2. Find the digits for your rounding and look to the right. If the digit is 5, 6, 7, 8 or 9, you can round the number by one number. All digits to the right of the required rounding digit will become 0.
Read also: Mean Mathematics | Examples, Questions and Answers
Rules for Rounding Decimal Numbers
When rounding decimal numbers, there are 3 rules to keep in mind:
Find your rounding number and look to the right side. If the number is 4, 3, 2 or 1, simply “drop” / round all digits to the right of it.

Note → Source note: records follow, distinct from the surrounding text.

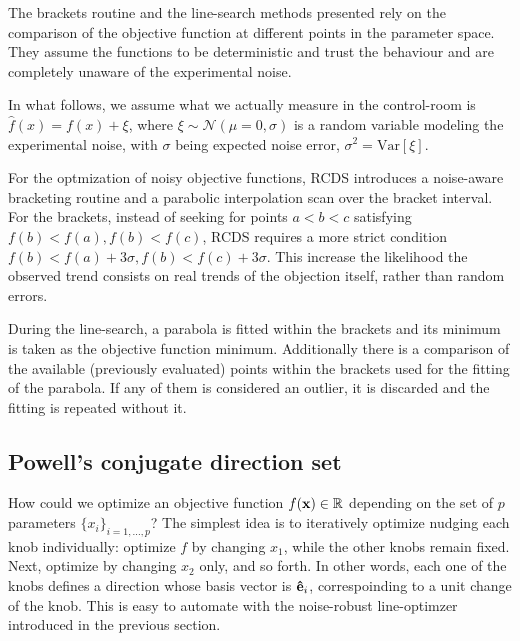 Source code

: The brackets routine and the line-search methods presented rely on the comparison of the objective function at different points in the parameter space. They assume the functions to be deterministic and trust the behaviour and are completely unaware of the experimental noise.

In what follows, we assume what we actually measure in the control-room is $\hat{f}(x)=f(x) + \xi$, where $\xi\sim\mathcal{N}(\mu=0, \sigma)$ is a random variable modeling the experimental noise, with $\sigma$ being expected noise error, $\sigma^2 = \text{Var}[\xi]$.

For the optmization of noisy objective functions, RCDS introduces a noise-aware bracketing routine and a parabolic interpolation scan over the bracket interval. For the brackets, instead of seeking for points $a<b<c$ satisfying $f(b)< f(a), f(b) < f(c)$, RCDS requires a more strict condition $f(b)< f(a)+3\sigma, f(b) < f(c)+3\sigma$. This increase the likelihood the observed trend consists on real trends of the objection itself, rather than random errors.

During the line-search, a parabola is fitted within the brackets and its minimum is taken as the objective function minimum. Additionally there is a comparison of the available (previously evaluated) points within the brackets used for the fitting of the parabola. If any of them is considered an outlier, it is discarded and the fitting is repeated without it.


\subsection{Powell's conjugate direction set}
How could we optimize an objective function $f(\vb{x})\in\mathbb{R}$ depending on the set of $p$ parameters $\{x_i\}_{i=1,\dots,p}$? The simplest idea is to iteratively optimize nudging each knob individually: optimize $f$ by changing $x_1$, while the other knobs remain fixed. Next, optimize by changing $x_2$ only, and so forth. In other words, each one of the knobs defines a direction whose basis vector is $\vu{e}_i$, correspoinding to a unit change of the knob. This is easy to automate with the noise-robust line-optimzer introduced in the previous section.

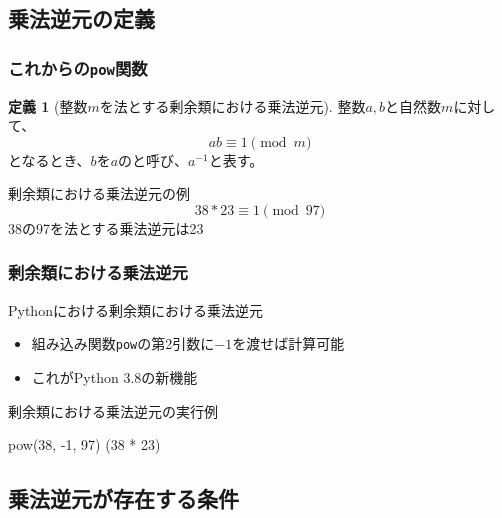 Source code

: \documentclass[aspectratio=169,dvipdfmx,14pt,notheorems]{beamer}
\theoremstyle{definition}
\newtheorem{definition}{定義}
\begin{document}
\subsection{乗法逆元の定義}

\begin{frame}\frametitle{これからの\texttt{pow}関数}

\begin{definition}[整数$m$を法とする剰余類における乗法逆元]
整数$a, b$と自然数$m$に対して、
\begin{equation*}
ab \equiv 1 \pmod{m}
\end{equation*}
となるとき、$b$を$a$のと呼び、$a^{-1}$と表す。
\end{definition}

\begin{exampleblock}{剰余類における乗法逆元の例}
\begin{equation*}
38 * 23 \equiv 1 \pmod{97}
\end{equation*}
38の97を法とする乗法逆元は23
\end{exampleblock}

\end{frame}

\begin{frame}[fragile]\frametitle{剰余類における乗法逆元}

\begin{block}{Pythonにおける剰余類における乗法逆元}
\begin{itemize}
\item 組み込み関数\texttt{pow}の第2引数に$-1$を渡せば計算可能
\item これがPython 3.8の新機能
\end{itemize}
\end{block}

\begin{exampleblock}{剰余類における乗法逆元の実行例}

\begin{pyconsole}
pow(38, -1, 97)
(38 * 23) %
\end{pyconsole}

\end{exampleblock}

\end{frame}

\subsection{乗法逆元が存在する条件}
\end{document}
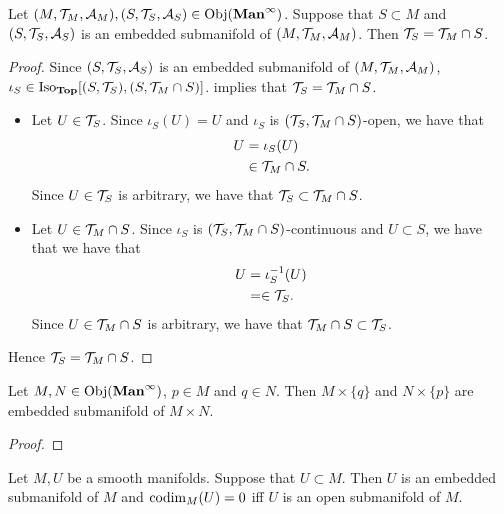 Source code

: \documentclass{book}
\begin{document}
	\begin{ex}  
		Let $(M, \mathcal{T}_M, \mathcal{A}_M), (S, \mathcal{T}_S, \mathcal{A}_S) \in \operatorname{Obj}(\operatorname*{\text{\textbf{Man}}^{\infty}})$. Suppose that $S \subset M$ and $(S, \mathcal{T}_S, \mathcal{A}_S)$ is an embedded submanifold of $(M, \mathcal{T}_M, \mathcal{A}_M)$. Then $\mathcal{T}_S = \mathcal{T}_M \cap S$. 
	\end{ex}
	
	\begin{proof}
		Since $(S, \mathcal{T}_S, \mathcal{A}_S)$ is an embedded submanifold of $(M, \mathcal{T}_M, \mathcal{A}_M)$, $\iota_S \in \operatorname{Iso}_{\operatorname*{\text{\textbf{Top}}}}[(S, \mathcal{T}_S), (S, \mathcal{T}_M \cap S)]$.  implies that $\mathcal{T}_S = \mathcal{T}_M \cap S$.
		\begin{itemize}
			\item Let $U \in \mathcal{T}_S$. Since $\iota_S(U) = U$ and $\iota_S$ is $(\mathcal{T}_S, \mathcal{T}_M \cap S)$-open, we have that 
			\begin{align*}
				U 
				& = \iota_S(U) \\
				& \in \mathcal{T}_M \cap S.
			\end{align*}
			Since $U \in \mathcal{T}_S$ is arbitrary, we have that $\mathcal{T}_S \subset \mathcal{T}_M \cap S$.  
			\item Let $U \in \mathcal{T}_M \cap S$. Since $\iota_S$ is $(\mathcal{T}_S, \mathcal{T}_M \cap S)$-continuous and $U \subset S$, we have that we have that 
			\begin{align*}
				U
				& = \iota_S^{-1}(U) \\
				& = \in \mathcal{T}_S.
			\end{align*}
			Since $U \in \mathcal{T}_M \cap S$ is arbitrary, we have that  $\mathcal{T}_M \cap S \subset \mathcal{T}_S$. 
		\end{itemize}
		Hence $\mathcal{T}_S = \mathcal{T}_M \cap S$. 
	\end{proof}

	\begin{ex} 
		Let $M, N \in \operatorname{Obj}(\operatorname*{\text{\textbf{Man}}^{\infty}})$, $p \in M$ and $q \in N$. Then $M \times \{q\}$ and $N \times \{p\}$ are embedded submanifold of $M \times N$. 
	\end{ex}

	\begin{proof}
	\end{proof}

	\begin{ex} 
		Let $M, U$ be a smooth manifolds. Suppose that $U \subset M$. Then $U$ is an embedded submanifold of $M$ and $\operatorname{codim}_M(U) = 0$ iff $U$ is an open submanifold of $M$. 
	\end{ex}
\end{document}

Find the digits for your rounding and look to the right. If the number is 5, 6, 7, 8 or 9 add one to the rounding number and “drop” / round all digits to the right of it.
Some teachers prefer this method: This rule provides more accuracy and is sometimes referred to as the “Banker Rule” (banking department). If the first digit dropped is 5 and there is no following digit or digit following a zero, make the previous number (even round to the nearest even number). For example, 2.315 and 2.325 are both 2.32 when rounded to the nearest hundredth order. Note: The reason for the third rule is that approximately half of the times will be rounded off and the other half of the time will be rounded.
Rounding to the nearest tens
Look at the hundredths digit (the digit after the tenths digit).
If it is less than 5 then round the number down by removing the decimal part of the number after then tenths digit;
if it is 5 or more then round the number up by adding one on to the tenths digit and removing the rest of the decimal part of the number.
Examples
1.6 = 2
1.16 = 1.2
1.25 = 1.3
1.76 rounds up to 1.8 because the hundredths digit is a 6.
8.746 rounds down to 8.7 because the hundredths digit is a 4.
14.252 rounds up to 14.3 because the hundredths digit is a 5.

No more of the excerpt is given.